§ EXERCISE OBJECTIVE: Return every line below in which "download" appears.

##### RECORDS FOR THE EXERCISE #####

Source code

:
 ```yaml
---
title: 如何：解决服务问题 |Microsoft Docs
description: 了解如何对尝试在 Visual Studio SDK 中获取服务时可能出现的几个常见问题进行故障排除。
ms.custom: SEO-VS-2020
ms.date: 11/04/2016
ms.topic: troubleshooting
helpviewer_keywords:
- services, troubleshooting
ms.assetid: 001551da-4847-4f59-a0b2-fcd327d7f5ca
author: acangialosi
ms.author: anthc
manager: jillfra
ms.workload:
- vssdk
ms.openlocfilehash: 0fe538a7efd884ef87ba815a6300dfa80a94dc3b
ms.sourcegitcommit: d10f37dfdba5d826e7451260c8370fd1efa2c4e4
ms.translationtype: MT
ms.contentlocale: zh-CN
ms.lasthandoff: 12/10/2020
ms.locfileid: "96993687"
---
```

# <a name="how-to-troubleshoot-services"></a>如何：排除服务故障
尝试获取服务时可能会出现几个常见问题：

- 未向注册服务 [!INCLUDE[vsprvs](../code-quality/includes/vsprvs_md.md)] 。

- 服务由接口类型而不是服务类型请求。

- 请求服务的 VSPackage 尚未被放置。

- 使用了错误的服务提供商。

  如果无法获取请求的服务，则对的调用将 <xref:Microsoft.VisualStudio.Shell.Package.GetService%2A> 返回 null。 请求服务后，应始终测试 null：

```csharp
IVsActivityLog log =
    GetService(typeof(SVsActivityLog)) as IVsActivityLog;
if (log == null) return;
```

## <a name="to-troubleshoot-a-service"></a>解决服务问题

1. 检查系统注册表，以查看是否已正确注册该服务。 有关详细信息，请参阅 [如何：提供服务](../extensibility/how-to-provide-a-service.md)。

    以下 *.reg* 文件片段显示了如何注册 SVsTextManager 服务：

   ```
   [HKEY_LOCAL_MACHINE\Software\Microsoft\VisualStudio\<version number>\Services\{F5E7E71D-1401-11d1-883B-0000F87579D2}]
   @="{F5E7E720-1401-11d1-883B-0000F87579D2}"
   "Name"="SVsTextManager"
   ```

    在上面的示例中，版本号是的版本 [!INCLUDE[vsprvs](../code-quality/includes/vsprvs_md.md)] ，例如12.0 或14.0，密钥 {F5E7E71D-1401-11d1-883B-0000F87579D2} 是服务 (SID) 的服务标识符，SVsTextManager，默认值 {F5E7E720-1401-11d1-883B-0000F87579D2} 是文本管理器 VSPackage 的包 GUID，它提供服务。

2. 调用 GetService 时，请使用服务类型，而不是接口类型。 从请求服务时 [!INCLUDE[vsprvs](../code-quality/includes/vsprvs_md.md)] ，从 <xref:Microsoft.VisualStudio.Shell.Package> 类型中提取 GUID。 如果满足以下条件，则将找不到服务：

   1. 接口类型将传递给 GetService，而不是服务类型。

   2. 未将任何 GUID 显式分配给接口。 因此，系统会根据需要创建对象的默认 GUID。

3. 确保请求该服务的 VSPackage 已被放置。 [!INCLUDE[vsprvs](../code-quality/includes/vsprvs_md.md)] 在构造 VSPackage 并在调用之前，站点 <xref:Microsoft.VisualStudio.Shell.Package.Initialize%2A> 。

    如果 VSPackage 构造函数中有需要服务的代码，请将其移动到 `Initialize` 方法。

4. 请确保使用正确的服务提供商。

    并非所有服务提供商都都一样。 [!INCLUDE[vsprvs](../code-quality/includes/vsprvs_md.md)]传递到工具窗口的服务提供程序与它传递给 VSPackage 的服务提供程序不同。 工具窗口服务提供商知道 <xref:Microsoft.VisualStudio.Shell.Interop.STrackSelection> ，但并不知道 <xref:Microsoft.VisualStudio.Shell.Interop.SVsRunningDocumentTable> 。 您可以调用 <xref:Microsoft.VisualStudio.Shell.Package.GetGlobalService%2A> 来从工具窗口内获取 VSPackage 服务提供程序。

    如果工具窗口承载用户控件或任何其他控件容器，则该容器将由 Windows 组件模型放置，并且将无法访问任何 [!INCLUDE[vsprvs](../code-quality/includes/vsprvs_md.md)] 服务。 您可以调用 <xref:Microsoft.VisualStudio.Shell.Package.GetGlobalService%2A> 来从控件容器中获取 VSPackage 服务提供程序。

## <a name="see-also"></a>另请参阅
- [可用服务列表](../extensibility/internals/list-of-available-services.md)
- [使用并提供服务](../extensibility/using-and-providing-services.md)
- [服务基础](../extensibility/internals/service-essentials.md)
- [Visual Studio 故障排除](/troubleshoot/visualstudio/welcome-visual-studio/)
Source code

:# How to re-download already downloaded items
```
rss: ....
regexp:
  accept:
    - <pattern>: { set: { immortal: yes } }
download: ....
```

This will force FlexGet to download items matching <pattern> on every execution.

#####

§ TASK RESULT:
:# How to re-download already downloaded items
download: ....
This will force FlexGet to download items matching <pattern> on every execution.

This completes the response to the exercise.